### PROBLEM TO WORK ON:
What are the lines from the top of the entries through the one with "## 1.1.0 (17-08-30)"? Write them out exactly, with no pictures.

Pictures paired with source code
#####
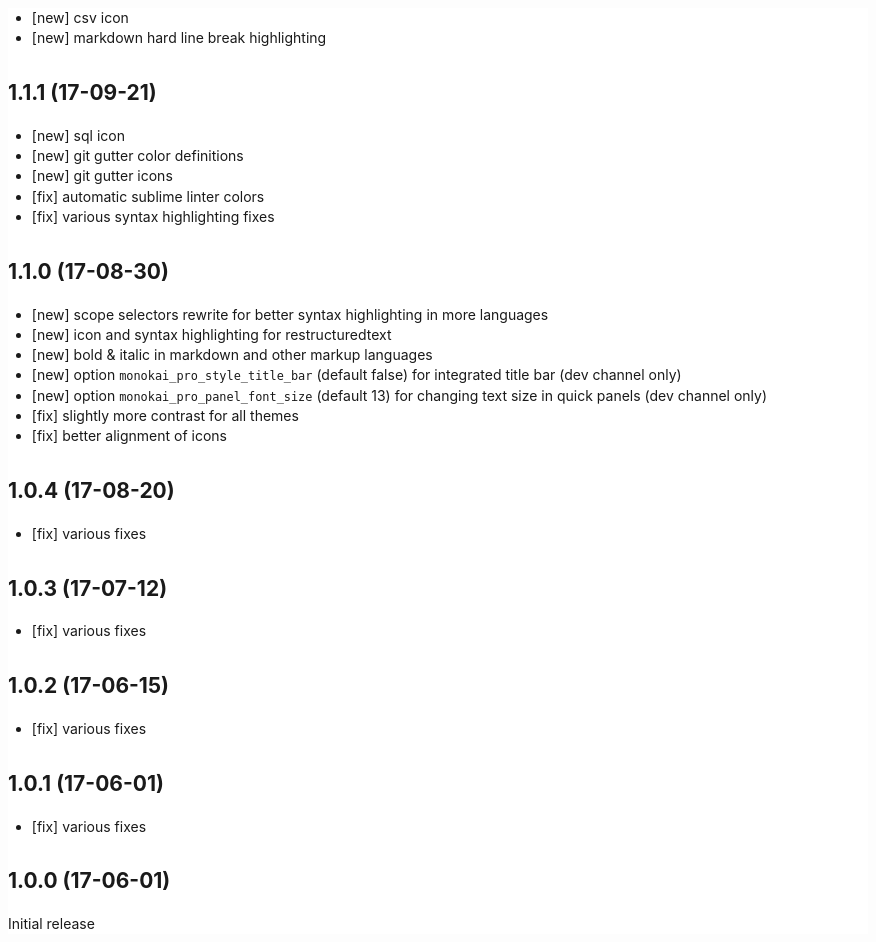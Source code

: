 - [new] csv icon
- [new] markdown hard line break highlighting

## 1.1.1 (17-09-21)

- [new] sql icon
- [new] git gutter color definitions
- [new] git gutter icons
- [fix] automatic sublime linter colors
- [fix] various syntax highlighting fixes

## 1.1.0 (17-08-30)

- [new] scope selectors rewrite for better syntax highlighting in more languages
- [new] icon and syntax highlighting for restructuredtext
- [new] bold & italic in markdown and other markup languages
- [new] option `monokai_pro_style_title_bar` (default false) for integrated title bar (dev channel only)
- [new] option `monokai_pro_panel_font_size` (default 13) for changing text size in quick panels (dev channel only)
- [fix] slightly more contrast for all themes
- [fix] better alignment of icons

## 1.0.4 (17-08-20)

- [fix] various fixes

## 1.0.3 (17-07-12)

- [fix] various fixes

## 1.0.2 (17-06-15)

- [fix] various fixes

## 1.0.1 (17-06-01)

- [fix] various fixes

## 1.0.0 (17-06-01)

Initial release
#####
### WRITTEN ANSWER:
Source code

: - [new] csv icon
- [new] markdown hard line break highlighting

## 1.1.1 (17-09-21)

- [new] sql icon
- [new] git gutter color definitions
- [new] git gutter icons
- [fix] automatic sublime linter colors
- [fix] various syntax highlighting fixes

## 1.1.0 (17-08-30)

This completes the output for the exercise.